Я осторожно улыбнулся. На что именно она пыталась сейчас намекнуть? На что бы ни намекала, в этом было предостережение. Но не стану кривить душой, будто за минуту до этой мысли я чувствовал себя куда уютней.
— Если умение вашего врага называли дьявольским, то и ваше почитают таковым же. — А как же еще тут объяснить умения, некогда вживленные в мозг искусственно, а затем развитые в разных временах? — Уж не продали ли вы душу дьяволу, чтобы одолеть его? Его же время, быть может, вышло, и настала пора расплаты?
— Для наших врагов, мадам, все мы исчадья преисподней, как и они для нас.
— И это еще не все, — добавила она. — Насколько мне известно, вы порой руководствовались особого рода предсказаниями.
Я ждал, что до этого дойдет, и все-таки удержать себя в руках оказалось нелегко.
— Вы не хотите поделиться со мной этой благодатью? — вкрадчиво вопросила королева.
Я со странной рассеянностью посмотрел в глаза.
— Мадам, неважно, что говорят другие, но я не верю предсказаниям. Мне предсказывали, что я погибну, если столкнусь со своим врагом. Но этого не случилось. И я рад, что не поверил предсказанию.

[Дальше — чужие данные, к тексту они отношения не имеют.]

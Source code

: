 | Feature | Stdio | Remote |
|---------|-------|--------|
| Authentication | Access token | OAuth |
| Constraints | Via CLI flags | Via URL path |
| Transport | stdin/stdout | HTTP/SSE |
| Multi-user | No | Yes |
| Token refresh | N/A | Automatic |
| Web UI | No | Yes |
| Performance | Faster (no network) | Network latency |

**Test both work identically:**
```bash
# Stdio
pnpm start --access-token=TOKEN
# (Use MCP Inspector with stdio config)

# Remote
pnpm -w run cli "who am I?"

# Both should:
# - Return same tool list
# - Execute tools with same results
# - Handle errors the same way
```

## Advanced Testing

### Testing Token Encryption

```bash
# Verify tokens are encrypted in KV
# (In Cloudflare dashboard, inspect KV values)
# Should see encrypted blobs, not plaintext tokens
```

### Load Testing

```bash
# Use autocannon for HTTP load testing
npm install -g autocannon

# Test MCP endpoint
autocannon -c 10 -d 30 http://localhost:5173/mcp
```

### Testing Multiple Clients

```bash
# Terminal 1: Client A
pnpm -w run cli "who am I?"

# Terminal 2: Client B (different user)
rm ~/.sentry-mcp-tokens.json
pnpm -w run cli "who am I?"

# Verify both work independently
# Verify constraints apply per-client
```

Она впилась в меня цепким взглядом, в котором сквозило удивление. И в какой-то момент поняла, что это не ложь. Я не просто ненавидел предопределение. Если мы сами изменяли историю и если она движется одновременно во множестве потоков — какие могут быть предсказания? И в то же время, глядя мне в глаза, королева будто чего-то испугалась. Совсем неразумно было ее пугать, и я не собирался этого делать. Но ей отчего-то вдруг стало не по себе. Она отвела взгляд и некоторое время мы сидели в звенящем молчании. Затем она снова взяла перо.
— Единиц у вас больше чем пятерок, — заметила она и быстро сложила все цифры, получив новое число — девятнадцать. — Первое и последнее из простых чисел, альфа и омега, — сказала она, и тут же вывела новую сумму — десять. — Единица — знак божественного творения, — бормотала она себе под нос, — ноль — знак небытия и смерти. А в итоге — снова единица. И во всей цепи цифр их семь — божественное число.